Data is critical to the overall opioid reduction effort, according to Allen, who says he’s optimistic about the opportunities to make a difference when it comes to reducing prescriptions—thanks in large part to the evolution and maturity of technology.

“It’s absolutely important for clinicians, physicians to have accurate data that describes their patient population and their particular prescribing habits—and, what the results of those prescribing habits might be,” he observes. “Because we’re an integrated network, we’ve got really good data down to the physician level and clinical condition level about the number of opioid tablets and milligram morphine equivalency that are prescribed on a system, regional, hospital, clinic and provider basis.”

Having access to this kind of quality data will allow Intermountain to track in real time how the health system is progressing toward its goal of slashing prescriptions for opioid tablets by more than 5 million per year, Allen says. “The building blocks are there, but we’re really working on ironing out the whole experience in the Cerner platform,” he adds.

Of particular concern are the majority of opioid tablets that go unused and are left over in a patient’s medicine cabinet, warns Allen, who points to studies showing that two-thirds of all opioids misused and abused come from family members or friends.

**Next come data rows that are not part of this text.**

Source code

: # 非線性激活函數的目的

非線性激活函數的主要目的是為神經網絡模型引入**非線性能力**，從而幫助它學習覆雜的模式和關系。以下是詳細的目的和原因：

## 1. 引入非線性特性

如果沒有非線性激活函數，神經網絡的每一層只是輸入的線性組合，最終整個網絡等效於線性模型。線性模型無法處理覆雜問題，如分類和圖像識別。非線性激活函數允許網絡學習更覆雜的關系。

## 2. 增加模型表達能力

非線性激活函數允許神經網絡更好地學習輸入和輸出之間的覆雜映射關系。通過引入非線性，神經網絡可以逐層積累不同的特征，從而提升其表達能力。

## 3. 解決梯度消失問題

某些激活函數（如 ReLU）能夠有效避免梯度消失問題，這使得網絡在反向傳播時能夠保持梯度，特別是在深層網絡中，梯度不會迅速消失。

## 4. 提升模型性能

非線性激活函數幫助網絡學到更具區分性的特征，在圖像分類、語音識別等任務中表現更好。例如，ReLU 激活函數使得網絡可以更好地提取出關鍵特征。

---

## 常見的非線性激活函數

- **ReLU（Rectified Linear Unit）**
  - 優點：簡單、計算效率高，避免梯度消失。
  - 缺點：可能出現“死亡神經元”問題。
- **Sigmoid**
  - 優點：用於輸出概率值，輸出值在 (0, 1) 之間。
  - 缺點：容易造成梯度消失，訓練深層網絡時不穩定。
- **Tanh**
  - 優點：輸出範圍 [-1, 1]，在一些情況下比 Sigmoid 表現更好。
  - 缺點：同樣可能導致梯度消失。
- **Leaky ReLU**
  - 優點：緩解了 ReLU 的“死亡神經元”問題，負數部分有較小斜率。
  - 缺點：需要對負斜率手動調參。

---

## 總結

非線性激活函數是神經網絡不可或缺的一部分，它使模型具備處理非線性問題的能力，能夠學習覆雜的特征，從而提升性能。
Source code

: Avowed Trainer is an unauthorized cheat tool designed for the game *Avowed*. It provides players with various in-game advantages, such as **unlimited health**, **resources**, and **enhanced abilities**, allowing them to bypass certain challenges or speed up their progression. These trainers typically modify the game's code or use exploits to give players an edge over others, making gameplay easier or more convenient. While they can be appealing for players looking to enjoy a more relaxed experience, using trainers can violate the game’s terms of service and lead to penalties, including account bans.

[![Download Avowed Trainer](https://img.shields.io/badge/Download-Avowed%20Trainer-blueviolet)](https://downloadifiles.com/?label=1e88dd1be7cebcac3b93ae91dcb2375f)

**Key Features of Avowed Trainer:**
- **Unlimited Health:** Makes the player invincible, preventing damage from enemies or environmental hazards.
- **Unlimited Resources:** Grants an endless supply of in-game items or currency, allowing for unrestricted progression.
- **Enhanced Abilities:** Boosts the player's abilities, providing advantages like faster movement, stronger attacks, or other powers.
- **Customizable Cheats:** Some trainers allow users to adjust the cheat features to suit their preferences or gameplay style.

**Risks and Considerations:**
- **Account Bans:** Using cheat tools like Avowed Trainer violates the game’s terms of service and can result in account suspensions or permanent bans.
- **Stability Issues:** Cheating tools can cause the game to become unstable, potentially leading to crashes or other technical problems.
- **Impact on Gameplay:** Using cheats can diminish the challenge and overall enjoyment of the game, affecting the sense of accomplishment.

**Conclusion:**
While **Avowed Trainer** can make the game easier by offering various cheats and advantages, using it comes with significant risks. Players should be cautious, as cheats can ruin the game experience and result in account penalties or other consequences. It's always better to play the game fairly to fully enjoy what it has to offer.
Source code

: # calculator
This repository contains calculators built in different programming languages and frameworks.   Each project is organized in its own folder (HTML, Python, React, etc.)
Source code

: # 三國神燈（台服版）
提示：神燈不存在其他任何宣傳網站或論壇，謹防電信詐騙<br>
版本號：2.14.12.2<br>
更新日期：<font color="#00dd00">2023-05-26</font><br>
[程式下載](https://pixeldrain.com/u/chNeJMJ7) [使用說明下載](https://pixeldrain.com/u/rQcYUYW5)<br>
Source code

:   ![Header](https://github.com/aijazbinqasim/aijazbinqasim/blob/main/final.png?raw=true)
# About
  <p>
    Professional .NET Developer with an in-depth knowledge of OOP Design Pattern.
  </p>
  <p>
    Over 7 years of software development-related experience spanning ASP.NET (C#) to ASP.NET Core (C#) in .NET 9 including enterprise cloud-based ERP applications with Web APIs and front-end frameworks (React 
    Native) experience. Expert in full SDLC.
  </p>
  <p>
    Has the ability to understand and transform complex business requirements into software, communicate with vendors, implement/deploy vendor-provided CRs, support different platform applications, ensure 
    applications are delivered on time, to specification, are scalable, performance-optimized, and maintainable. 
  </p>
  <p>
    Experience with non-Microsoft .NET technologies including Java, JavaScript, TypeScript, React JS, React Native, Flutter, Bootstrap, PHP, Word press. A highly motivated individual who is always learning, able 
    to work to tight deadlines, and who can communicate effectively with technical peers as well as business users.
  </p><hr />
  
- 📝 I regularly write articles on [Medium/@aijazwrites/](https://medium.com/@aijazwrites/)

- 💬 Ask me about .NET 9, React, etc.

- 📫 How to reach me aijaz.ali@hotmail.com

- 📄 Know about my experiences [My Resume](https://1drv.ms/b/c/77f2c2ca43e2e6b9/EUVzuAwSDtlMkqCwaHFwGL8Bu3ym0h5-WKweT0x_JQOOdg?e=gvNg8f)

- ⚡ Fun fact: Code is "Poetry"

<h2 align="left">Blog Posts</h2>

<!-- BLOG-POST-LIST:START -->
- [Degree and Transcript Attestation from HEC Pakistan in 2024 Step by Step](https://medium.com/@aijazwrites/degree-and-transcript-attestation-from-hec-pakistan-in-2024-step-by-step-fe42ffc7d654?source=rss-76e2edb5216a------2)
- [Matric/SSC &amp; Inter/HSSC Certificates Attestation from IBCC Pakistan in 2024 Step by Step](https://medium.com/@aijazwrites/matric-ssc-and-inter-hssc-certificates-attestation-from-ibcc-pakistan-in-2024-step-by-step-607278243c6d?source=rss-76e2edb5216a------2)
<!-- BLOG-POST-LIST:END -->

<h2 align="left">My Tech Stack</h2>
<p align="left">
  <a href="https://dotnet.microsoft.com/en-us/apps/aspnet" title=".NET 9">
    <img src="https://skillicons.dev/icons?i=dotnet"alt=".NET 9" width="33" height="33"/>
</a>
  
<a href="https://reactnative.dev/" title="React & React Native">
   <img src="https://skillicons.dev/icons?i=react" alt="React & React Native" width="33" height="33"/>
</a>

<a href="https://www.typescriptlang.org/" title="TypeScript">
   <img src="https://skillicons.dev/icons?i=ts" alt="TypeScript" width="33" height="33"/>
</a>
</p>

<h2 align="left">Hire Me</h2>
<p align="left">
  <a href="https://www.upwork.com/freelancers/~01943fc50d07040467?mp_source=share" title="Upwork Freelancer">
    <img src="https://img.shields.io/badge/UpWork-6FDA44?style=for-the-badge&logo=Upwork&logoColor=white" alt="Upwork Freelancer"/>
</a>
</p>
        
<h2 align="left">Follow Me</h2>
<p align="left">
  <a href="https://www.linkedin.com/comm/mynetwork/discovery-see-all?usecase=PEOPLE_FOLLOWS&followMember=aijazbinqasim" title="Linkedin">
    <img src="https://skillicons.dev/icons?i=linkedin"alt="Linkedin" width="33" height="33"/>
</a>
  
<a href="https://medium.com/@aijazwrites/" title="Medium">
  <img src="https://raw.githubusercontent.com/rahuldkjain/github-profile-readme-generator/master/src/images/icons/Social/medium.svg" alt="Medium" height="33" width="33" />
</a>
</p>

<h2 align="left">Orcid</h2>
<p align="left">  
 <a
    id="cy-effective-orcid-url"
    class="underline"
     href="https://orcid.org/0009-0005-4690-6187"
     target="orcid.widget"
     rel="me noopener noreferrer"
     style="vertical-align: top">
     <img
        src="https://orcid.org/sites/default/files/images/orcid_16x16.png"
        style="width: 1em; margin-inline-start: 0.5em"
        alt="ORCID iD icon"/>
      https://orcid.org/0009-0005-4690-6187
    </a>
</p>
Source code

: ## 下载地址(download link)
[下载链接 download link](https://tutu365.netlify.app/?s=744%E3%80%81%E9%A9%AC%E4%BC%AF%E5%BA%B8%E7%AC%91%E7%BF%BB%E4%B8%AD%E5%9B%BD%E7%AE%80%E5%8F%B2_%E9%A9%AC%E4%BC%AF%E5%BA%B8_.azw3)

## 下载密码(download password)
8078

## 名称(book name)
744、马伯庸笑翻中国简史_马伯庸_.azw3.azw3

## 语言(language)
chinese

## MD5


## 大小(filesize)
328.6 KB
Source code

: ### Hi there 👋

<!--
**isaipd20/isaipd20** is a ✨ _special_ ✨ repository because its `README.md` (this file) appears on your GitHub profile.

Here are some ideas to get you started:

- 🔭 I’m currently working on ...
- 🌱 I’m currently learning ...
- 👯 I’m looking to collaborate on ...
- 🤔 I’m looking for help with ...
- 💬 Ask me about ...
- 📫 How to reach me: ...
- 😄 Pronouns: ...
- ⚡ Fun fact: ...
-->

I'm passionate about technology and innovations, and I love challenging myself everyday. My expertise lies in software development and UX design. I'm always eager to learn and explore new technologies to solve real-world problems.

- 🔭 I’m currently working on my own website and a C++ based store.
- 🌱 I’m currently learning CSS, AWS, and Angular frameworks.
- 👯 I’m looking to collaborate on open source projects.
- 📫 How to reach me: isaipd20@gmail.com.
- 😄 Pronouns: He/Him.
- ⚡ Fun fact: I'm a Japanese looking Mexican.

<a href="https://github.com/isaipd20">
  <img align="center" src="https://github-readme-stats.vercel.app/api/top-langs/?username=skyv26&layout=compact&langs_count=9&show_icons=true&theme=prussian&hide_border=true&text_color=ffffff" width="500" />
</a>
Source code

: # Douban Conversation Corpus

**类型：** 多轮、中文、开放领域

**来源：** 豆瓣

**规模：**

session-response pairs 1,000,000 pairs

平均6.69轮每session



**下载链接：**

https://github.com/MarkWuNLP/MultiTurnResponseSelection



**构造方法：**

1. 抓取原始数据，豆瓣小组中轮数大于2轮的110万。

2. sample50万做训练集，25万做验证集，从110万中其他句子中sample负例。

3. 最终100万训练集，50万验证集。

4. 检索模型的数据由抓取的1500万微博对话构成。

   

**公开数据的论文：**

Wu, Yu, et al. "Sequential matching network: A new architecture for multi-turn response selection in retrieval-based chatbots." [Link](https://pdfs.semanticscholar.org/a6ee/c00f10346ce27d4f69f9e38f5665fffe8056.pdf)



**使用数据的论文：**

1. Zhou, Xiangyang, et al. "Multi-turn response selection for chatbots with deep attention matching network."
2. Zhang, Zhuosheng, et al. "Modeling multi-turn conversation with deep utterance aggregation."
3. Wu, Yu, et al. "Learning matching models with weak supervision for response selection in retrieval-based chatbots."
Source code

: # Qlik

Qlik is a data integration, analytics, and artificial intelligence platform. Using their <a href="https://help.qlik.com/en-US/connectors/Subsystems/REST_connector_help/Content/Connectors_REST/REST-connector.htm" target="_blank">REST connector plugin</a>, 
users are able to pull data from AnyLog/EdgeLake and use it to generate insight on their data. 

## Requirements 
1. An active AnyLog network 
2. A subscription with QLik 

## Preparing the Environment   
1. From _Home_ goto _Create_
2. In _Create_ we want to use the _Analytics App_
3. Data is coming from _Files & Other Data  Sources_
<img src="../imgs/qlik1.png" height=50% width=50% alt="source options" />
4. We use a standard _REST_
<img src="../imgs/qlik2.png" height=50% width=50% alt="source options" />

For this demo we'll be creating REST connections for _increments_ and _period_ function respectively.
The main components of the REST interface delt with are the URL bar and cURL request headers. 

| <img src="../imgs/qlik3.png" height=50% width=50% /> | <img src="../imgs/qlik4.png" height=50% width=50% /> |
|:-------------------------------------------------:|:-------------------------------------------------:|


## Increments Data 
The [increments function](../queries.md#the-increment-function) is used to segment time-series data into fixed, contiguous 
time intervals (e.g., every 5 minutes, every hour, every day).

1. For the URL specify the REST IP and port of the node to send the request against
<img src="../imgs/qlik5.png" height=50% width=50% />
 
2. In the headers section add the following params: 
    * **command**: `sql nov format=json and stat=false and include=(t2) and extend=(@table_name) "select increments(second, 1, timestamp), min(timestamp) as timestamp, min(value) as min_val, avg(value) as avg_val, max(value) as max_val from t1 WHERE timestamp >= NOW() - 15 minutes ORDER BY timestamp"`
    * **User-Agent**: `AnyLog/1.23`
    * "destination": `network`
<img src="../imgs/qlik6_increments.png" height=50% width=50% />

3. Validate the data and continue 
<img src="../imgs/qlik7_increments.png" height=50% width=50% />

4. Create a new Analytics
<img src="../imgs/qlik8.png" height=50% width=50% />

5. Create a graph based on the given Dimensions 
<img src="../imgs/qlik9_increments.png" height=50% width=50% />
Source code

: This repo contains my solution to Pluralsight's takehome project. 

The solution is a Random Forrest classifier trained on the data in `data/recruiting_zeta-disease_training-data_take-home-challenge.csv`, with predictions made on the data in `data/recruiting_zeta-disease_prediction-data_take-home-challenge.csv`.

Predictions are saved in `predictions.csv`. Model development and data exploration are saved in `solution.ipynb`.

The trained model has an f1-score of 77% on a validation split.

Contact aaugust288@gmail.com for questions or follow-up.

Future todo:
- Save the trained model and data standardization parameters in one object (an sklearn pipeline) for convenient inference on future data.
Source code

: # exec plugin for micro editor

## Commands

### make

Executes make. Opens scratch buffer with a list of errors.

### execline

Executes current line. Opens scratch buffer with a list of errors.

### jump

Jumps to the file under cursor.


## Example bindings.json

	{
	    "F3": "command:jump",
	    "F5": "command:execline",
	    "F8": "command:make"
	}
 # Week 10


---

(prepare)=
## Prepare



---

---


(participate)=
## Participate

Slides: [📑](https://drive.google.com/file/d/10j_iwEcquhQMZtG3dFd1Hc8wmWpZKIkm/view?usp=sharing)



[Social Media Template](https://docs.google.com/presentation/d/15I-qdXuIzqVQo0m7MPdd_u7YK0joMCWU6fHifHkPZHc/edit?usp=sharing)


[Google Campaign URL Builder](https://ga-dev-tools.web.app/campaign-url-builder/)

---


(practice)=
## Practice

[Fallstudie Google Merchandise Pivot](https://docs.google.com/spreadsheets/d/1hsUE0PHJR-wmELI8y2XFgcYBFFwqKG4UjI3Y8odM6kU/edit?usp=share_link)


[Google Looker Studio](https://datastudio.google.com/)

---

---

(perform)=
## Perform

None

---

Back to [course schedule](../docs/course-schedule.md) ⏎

“Currently, nationwide, providers tend to write prescriptions for more opioids than patients need, and large quantities of the medications are often left over after the need for pain relief is past,” said Doug Smith, MD, associate medical director at Intermountain Healthcare. “We will follow best practices in prescribing so the medications prescribed more closely match the needs of patients.”

At the same time, Smith emphasized that “patients with acute or chronic pain conditions will still be able to get the medications they need” and “have access to the full range of options to manage pain.”